Earlier this month, the administrative appeals tribunal (AAT) delivered a landmark decision in the case of Global Citizen, a global charity that was initially denied public benevolent institution status in Australia because of its political advocacy.
The charities regulator had taken the position that charities which attempt to lobby politically or advocate to governments for change should not be afforded benevolent status, which helps organisations secure vital tax deductible donations and grants from ancillary funds.
But the AAT found the decision to deny Global Citizen – a highly successful international education and advocacy group headquartered in New York – the crucial PBI status was wrong, and that such organisations were engaged with the political process as a “regular and indispensable part of their work”.
The decision will have widespread ramifications for the charity sector. It is likely to embolden charities to directly pursue political change without fearing their benevolent status – and the associated fundraising benefits – will be at risk.

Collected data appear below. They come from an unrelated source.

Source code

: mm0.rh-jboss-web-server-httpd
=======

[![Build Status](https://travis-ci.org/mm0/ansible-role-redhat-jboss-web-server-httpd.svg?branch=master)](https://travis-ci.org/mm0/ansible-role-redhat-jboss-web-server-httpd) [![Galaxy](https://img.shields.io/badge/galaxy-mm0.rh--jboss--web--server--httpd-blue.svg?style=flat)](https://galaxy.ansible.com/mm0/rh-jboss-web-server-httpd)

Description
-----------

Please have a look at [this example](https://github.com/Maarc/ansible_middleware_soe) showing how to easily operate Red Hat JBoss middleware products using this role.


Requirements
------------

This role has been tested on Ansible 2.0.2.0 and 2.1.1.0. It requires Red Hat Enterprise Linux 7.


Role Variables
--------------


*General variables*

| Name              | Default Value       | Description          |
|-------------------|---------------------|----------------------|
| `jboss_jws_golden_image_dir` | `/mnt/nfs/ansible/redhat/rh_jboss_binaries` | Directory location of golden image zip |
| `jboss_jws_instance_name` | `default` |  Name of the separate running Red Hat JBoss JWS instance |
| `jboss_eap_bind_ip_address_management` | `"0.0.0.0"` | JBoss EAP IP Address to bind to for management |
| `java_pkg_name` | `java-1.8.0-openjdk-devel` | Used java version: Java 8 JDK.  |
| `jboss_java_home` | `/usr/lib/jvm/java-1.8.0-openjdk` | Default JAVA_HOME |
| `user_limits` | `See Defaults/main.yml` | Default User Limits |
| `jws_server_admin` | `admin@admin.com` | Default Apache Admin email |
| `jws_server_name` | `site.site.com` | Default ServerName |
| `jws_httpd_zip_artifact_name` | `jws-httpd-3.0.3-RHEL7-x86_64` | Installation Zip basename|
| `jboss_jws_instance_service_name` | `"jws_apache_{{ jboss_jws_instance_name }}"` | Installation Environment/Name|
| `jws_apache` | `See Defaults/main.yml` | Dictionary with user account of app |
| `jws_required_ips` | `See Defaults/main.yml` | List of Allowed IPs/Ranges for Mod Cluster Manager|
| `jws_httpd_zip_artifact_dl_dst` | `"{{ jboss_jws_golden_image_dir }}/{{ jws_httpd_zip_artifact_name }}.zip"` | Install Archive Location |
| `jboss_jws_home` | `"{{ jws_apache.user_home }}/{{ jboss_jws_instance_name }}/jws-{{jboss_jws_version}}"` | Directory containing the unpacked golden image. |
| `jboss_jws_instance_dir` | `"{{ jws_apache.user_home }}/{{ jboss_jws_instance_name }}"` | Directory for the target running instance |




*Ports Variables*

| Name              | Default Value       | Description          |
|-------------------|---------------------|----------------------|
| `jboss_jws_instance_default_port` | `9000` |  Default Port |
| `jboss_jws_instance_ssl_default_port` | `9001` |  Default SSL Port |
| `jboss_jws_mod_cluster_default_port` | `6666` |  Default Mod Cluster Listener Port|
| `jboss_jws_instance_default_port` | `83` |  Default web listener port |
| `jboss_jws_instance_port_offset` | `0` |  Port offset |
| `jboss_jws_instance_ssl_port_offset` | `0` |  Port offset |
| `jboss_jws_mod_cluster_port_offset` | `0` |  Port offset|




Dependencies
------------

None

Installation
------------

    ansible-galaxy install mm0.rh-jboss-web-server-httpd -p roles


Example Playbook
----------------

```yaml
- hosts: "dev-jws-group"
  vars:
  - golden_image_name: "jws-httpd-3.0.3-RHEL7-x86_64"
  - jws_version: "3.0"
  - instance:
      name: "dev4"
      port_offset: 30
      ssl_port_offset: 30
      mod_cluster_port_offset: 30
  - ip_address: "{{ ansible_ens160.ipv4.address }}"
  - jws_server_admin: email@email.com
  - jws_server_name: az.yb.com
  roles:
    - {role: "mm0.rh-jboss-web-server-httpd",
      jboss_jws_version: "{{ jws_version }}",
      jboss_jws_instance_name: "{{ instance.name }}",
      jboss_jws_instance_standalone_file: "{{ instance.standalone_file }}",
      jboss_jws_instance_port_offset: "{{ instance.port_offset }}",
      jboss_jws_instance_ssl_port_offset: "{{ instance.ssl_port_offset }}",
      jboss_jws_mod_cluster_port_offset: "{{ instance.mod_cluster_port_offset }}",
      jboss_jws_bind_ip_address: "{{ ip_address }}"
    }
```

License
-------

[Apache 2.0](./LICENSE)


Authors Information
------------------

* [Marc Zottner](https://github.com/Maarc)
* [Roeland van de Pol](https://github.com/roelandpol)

The decision was made at a time when the sector feels increasingly targeted by the Morrison government. Last month, the sector united to protest new laws that allow charities to be deregistered if their staff commit even the most minor of offences, even if no charges are laid.
Costello, the chair of the Community Council for Australia and former chief executive of World Vision Australia, said the AAT’s ruling would bring Australia into line with arrangements in other western countries.
“Charities always understood that they are actually about two things: practical love, and change,” he said.
“Advocacy is fundamental to change and this decision that recognises this is part of what PBIs do is really just falling into line with what happens in other Western free democracies.
“I think it frees charities from always looking over their shoulders and being anxious. We can be honest about what our mission is with our donors.”
Costello, who supported the Global Citizen application, has also led the fight against regulations that expand the kinds of offences that can prompt the charities regulator to deregister an organisation.
The regulations allow the Australian Charities and Not-for-profits Commission (ACNC) to investigate charities if they promote or engage in trespass, threatening behaviour, vandalism, theft, or assault.
An alliance of dozens of charities, named Hands Off Our Charities, says the regulations will allow for deregistration if a staff member blocks a footpath at a vigil, for example, or refuses to leave an MP’s office.
The group says the charities regulator would be able to launch an investigation if it thought such an offence may have occurred, regardless of whether charges have been laid.
Speaking last month, Anglicare Australia’s executive director, Kasy Chambers, said the rules were designed to stop charities from speaking out.
“They are not just an attack on charities,” she said. “They are an attack on democracy. We’re calling on the Senate to disallow these changes – and we ask the Morrison Government to put an end to these attacks for good.”
The ACNC said it was considering the tribunal’s decision on Global Citizen.
“The ACNC welcomes decisions that assist with clarifying the law relating to eligibility for registration as a Public Benevolent Institution. We are currently considering the implications of the decision.”